Setelah membuat kue mangkuk dan menghiasnya, tentu saja, milikku mengerikan, Chase mengemas beberapa untukku “Terima kasih,” kataku sambil mengenakan jaketku.
“Kapan saja” meninggalkan dapur, dia berjalan bersamaku ke pintu depan “Apakah kau yakin tidak ingin tinggal dan membantuku membersihkan?”
“Tidak, tidak apa-apa, aku suka meluangkan waktu untuk membersihkan dan kau butuh waktu untuk mencari tahu bagaimana perasaanmu tentangku.” “Bagaimana kau tahu aku belum tahu bagaimana perasaanku?”
“Kau akan menciumku, itu hampir semua yang aku pikirkan untuk lakukan sejak kau datang.” “Tentu saja aku ingin menciummu Chase, tetapi aku tidak akan melakukannya tanpa bertanya.” “Sungguh seorang pria sejati” dia tersenyum “tanyakan padaku.”

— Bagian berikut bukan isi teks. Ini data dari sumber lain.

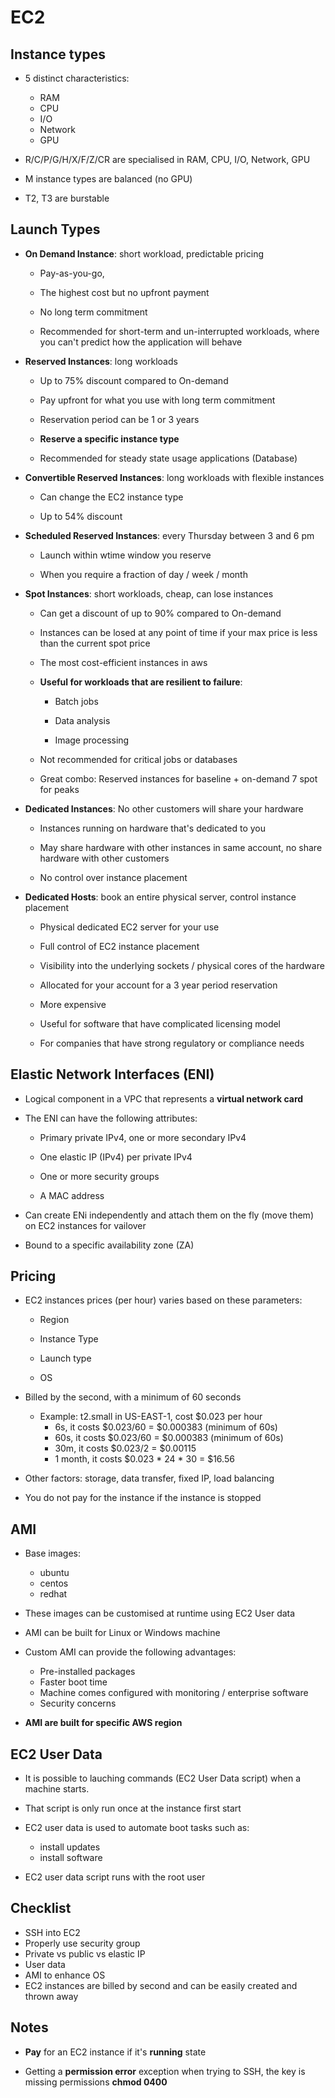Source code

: # EC2

## Instance types

- 5 distinct characteristics:

    - RAM
    - CPU
    - I/O
    - Network
    - GPU

- R/C/P/G/H/X/F/Z/CR are specialised in RAM, CPU, I/O, Network, GPU

- M instance types are balanced (no GPU)

- T2, T3 are burstable

## Launch Types

- __On Demand Instance__: short workload, predictable pricing
    - Pay-as-you-go,
    
    - The highest cost but no upfront payment
    
    - No long term commitment

    - Recommended for short-term and un-interrupted workloads, where you can't predict how the application will behave

- __Reserved Instances__: long workloads
    
    - Up to 75% discount compared to On-demand

    - Pay upfront for what you use with long term commitment

    - Reservation period can be 1 or 3 years

    - __Reserve a specific instance type__

    - Recommended for steady state usage applications (Database)


- __Convertible Reserved Instances__: long workloads with flexible instances

    - Can change the EC2 instance type

    - Up to 54% discount


- __Scheduled Reserved Instances__: every Thursday between 3 and 6 pm

    - Launch within wtime window you reserve

    - When you require a fraction of day / week / month

- __Spot Instances__: short workloads, cheap, can lose instances

    - Can get a discount of up to 90% compared to On-demand

    - Instances can be losed at any point of time if your max price is less than the current spot price

    - The most cost-efficient instances in aws

    - __Useful for workloads that are resilient to failure__:
        - Batch jobs

        - Data analysis

        - Image processing
    
    - Not recommended for critical jobs or databases

    - Great combo: Reserved instances for baseline + on-demand 7 spot for peaks

- __Dedicated Instances__: No other customers will share your hardware

    - Instances running on hardware that's dedicated to you

    - May share hardware with other instances in same account, no share hardware with other customers

    - No control over instance placement


- __Dedicated Hosts__: book an entire physical server, control instance placement
    
    - Physical dedicated EC2 server for your use

    - Full control of EC2 instance placement

    - Visibility into the underlying sockets / physical cores of the hardware

    - Allocated for your account for a 3 year period reservation

    - More expensive

    - Useful for software that have complicated licensing model

    - For companies that have strong regulatory or compliance needs


## Elastic Network Interfaces (ENI)

- Logical component in a VPC that represents a __virtual network card__

- The ENI can have the following attributes:

    - Primary private IPv4, one or more secondary IPv4

    - One elastic IP (IPv4) per private IPv4
    
    - One or more security groups

    - A MAC address

- Can create ENi independently and attach them on the fly (move them) on EC2 instances for vailover

- Bound to a specific availability zone (ZA)

## Pricing

- EC2 instances prices (per hour) varies based on these parameters:
    
    - Region

    - Instance Type

    - Launch type

    - OS

- Billed by the second, with a minimum of 60 seconds
    - Example: t2.small in US-EAST-1, cost $0.023 per hour
        - 6s, it costs $0.023/60 = $0.000383 (minimum of 60s)
        - 60s, it costs $0.023/60 = $0.000383 (minimum of 60s)
        - 30m, it costs $0.023/2 = $0.00115
        - 1 month, it costs $0.023 * 24 * 30 = $16.56

- Other factors: storage, data transfer, fixed IP, load balancing

- You do not pay for the instance if the instance is stopped

## AMI

- Base images:
    - ubuntu
    - centos
    - redhat

- These images can be customised at runtime using EC2 User data

- AMI can be built for Linux or Windows machine

- Custom AMI can provide the following advantages:
    - Pre-installed packages
    - Faster boot time
    - Machine comes configured with monitoring / enterprise software
    - Security concerns

- __AMI are built for specific AWS region__

## EC2 User Data


- It is possible to lauching commands (EC2 User Data script) when a machine starts.

- That script is only run once at the instance first start

- EC2 user data is used to automate boot tasks such as:
    - install updates
    - install software

- EC2 user data script runs with the root user


## Checklist

- SSH into EC2
- Properly use security group
- Private vs public vs elastic IP
- User data
- AMI to enhance OS
- EC2 instances are billed by second and can be easily created and thrown away

## Notes

- __Pay__ for an EC2 instance if it's __running__ state

- Getting a __permission error__ exception when trying to SSH, the key is missing permissions __chmod 0400__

“Bolehkah aku-” bibirnya sudah menempel di bibirku. Kami berdiri di tokonya saat aku mencicipi lapisan gula di bibirnya
Setelah dia mundur, dia tersipu “maaf, aku tidak bermaksud hanya…” “Tidak apa-apa, bisakah kita bicara besok?”
“Tentu saja aku akan meneleponmu.” “Selamat malam Chase.” “Selamat tinggal Julian.”